Problem details
Please provide the entries below again, word for word.

Stored items

◆ ◆ ◆ ◆ ◆ ◆ ◆

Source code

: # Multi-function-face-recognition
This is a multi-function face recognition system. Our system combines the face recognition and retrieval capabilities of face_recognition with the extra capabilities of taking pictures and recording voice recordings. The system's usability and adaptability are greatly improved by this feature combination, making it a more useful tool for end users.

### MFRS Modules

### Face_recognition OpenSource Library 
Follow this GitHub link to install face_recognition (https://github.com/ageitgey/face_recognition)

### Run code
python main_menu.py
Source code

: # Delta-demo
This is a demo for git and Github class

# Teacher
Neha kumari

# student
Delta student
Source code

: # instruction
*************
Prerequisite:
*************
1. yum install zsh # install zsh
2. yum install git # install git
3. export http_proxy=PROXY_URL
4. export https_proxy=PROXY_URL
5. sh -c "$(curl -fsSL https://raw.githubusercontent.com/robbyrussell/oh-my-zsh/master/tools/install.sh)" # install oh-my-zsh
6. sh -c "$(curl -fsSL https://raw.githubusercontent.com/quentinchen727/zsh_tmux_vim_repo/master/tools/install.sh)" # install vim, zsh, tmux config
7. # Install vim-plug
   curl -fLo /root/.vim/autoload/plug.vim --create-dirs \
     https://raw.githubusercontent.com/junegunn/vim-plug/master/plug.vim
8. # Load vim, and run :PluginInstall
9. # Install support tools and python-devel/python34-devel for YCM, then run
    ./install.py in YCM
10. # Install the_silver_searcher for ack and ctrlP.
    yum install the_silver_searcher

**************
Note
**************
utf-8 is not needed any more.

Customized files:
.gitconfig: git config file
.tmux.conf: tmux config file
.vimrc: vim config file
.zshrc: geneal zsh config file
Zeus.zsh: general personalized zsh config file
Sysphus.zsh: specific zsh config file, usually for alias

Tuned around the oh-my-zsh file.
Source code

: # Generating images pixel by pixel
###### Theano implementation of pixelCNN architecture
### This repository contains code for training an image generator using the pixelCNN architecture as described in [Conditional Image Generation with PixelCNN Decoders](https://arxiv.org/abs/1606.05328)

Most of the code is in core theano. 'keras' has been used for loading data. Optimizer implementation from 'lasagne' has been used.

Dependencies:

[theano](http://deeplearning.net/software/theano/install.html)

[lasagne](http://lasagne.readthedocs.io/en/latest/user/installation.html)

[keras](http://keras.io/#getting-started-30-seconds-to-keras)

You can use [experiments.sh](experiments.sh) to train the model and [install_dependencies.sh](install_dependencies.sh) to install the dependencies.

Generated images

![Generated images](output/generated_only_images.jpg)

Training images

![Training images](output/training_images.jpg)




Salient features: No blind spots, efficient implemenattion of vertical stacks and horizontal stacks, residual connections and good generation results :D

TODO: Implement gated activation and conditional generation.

◆ ◆ ◆ ◆ ◆ ◆ ◆

Solution to this exercise
Source code

: # Multi-function-face-recognition
This is a multi-function face recognition system. Our system combines the face recognition and retrieval capabilities of face_recognition with the extra capabilities of taking pictures and recording voice recordings. The system's usability and adaptability are greatly improved by this feature combination, making it a more useful tool for end users.

### MFRS Modules

### Face_recognition OpenSource Library 
Follow this GitHub link to install face_recognition (https://github.com/ageitgey/face_recognition)

### Run code
python main_menu.py
Source code

: # Delta-demo
This is a demo for git and Github class

# Teacher
Neha kumari

# student
Delta student
Source code

: # instruction
*************
Prerequisite:
*************
1. yum install zsh # install zsh
2. yum install git # install git
3. export http_proxy=PROXY_URL
4. export https_proxy=PROXY_URL
5. sh -c "$(curl -fsSL https://raw.githubusercontent.com/robbyrussell/oh-my-zsh/master/tools/install.sh)" # install oh-my-zsh
6. sh -c "$(curl -fsSL https://raw.githubusercontent.com/quentinchen727/zsh_tmux_vim_repo/master/tools/install.sh)" # install vim, zsh, tmux config
7. # Install vim-plug
   curl -fLo /root/.vim/autoload/plug.vim --create-dirs \
     https://raw.githubusercontent.com/junegunn/vim-plug/master/plug.vim
8. # Load vim, and run :PluginInstall
9. # Install support tools and python-devel/python34-devel for YCM, then run
    ./install.py in YCM
10. # Install the_silver_searcher for ack and ctrlP.
    yum install the_silver_searcher

**************
Note
**************
utf-8 is not needed any more.

Customized files:
.gitconfig: git config file
.tmux.conf: tmux config file
.vimrc: vim config file
.zshrc: geneal zsh config file
Zeus.zsh: general personalized zsh config file
Sysphus.zsh: specific zsh config file, usually for alias

Tuned around the oh-my-zsh file.
Source code

: # Generating images pixel by pixel
###### Theano implementation of pixelCNN architecture
### This repository contains code for training an image generator using the pixelCNN architecture as described in [Conditional Image Generation with PixelCNN Decoders](https://arxiv.org/abs/1606.05328)

Most of the code is in core theano. 'keras' has been used for loading data. Optimizer implementation from 'lasagne' has been used.

Dependencies:

[theano](http://deeplearning.net/software/theano/install.html)

[lasagne](http://lasagne.readthedocs.io/en/latest/user/installation.html)

[keras](http://keras.io/#getting-started-30-seconds-to-keras)

You can use [experiments.sh](experiments.sh) to train the model and [install_dependencies.sh](install_dependencies.sh) to install the dependencies.

Generated images

![Generated images](output/generated_only_images.jpg)

Training images

![Training images](output/training_images.jpg)




Salient features: No blind spots, efficient implemenattion of vertical stacks and horizontal stacks, residual connections and good generation results :D

TODO: Implement gated activation and conditional generation.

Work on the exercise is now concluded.